The question of costs is the mode by which the fiscal-polity attempts to contain the eruption of the political. And, let’s be clear, the monetary figures published by cities throughout the U.S. are figures—that is, metaphors that indicate nothing but that are set to work to capture the incalculability of the political. When Citizen Bob hears that Occupy Philly costs the city over a million dollars (the number released was more precise, thus more real), Bob imagines that that million dollars could have been better spent on a school, a bridge, or whatever; Citizen Palin declares it shouldn’t have been spent at all, but returned to consumer-citizens in the form of tax cuts. But the money that we’re talking about is not the same kind of money sitting in an interest-bearing bank account. Ramsey and Nutter didn’t—nor could they—run to an ATM to pay police overtime, and it’s not because a cash-strapped Philadelphia would have been overdrawing. The one million dollars are, first of all, so many accountancy units, not liquid funds with which I could buy 847938 vegan cheesesteaks. The public force of the numbers, their ability to enrage Citizens Bob and Palin, derives from the conflation of money-as-unit-of-account, money-as-medium-of-exchange, and money-as-wealth. Certainly, these modalities of money teeter into one another, but they’re not identical. The “costs” of the political, I’m suggesting, are purely notional at this point. Incalculablity drags as calculability. (Any transnational firm knows this: intra-corporate transfers of goods are priced for accountancy purposes, but without a market mechanism these prices are at best approximations. This is how slave plantations worked also. Thanks, dissertation!) And so the citation of the figure is merely a reinscription of the logic of fiscality against the incalculability of the political.

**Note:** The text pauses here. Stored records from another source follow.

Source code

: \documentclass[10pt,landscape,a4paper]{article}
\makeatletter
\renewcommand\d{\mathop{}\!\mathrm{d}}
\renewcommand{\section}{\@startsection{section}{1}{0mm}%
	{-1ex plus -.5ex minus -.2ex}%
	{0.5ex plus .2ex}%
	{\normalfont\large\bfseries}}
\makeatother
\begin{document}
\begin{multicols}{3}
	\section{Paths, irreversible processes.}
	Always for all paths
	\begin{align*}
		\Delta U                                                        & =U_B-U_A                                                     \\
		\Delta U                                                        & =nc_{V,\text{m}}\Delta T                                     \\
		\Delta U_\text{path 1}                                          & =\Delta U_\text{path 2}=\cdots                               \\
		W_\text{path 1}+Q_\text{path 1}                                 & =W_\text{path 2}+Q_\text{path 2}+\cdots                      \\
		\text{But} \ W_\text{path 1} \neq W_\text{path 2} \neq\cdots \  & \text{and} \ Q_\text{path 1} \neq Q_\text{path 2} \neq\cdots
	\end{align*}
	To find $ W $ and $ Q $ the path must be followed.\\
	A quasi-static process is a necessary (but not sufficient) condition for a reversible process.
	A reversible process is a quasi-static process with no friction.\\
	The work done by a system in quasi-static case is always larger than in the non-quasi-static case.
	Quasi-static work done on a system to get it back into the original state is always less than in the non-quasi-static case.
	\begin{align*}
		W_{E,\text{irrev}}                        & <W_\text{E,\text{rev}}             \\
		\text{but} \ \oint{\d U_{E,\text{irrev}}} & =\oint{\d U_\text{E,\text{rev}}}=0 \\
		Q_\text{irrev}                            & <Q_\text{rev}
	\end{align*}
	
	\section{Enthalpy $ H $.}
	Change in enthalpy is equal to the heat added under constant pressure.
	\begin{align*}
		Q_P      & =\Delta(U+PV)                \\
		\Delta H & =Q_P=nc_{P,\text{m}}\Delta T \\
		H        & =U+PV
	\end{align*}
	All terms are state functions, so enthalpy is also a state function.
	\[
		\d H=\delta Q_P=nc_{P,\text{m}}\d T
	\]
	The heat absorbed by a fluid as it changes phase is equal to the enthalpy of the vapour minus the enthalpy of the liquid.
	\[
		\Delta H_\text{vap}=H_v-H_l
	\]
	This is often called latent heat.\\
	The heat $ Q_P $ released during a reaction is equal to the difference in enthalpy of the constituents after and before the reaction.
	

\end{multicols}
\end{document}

We live in incalculable times. If the bloat of finance capital has taught us nothing, it’s that the capitalist value-form has mutated beyond the value-form that Ricardo developed and Marx dissected. As Negri would put it, the declining purchase of the classical value-form exposes the coercion at the core of any capitalist regime—money is no longer indicative of value, it is simply a performative language of command. The subject positions that emerged in the composition/distribution of value (variable capital and constant capital, laborer and capitalist) come apart in a hyperfinanced world-system, insofar as money comes to valorize itself autotelically. (Money making money without the mediation of a commodity-value: M-M` instead of M-C-M`.) We could see Occupy as a response to the dissolution of capitalist forms of value and thus liberal forms of accountancy and calculability. Occupy camps refuse to count—or at least to count in available fiscal grammars. I’m sure that someone, somewhere is doing a costs/benefits analysis of Occupy Philly, placing the expense of police against the social services (like feeding the homeless, providing medical attention, and so on) provided on site. But these numbers could only be, as numbers today could only be, metaphorics. Nothing is being counted. Indeed, what we are seeing is a struggle over the ethics of incalculability—a struggle between a capitalism that now truly runs naked, without the cloak of the value-form covering its secret shame, its incalculable power of coercion, and a few thousand people who pitch tents and seek to reembed this incalculable power within an instituted democratic polity.


Meanwhile, Philly suburbanites will continue to be upset that the battle for control of the incalculable costs a quantum of cash.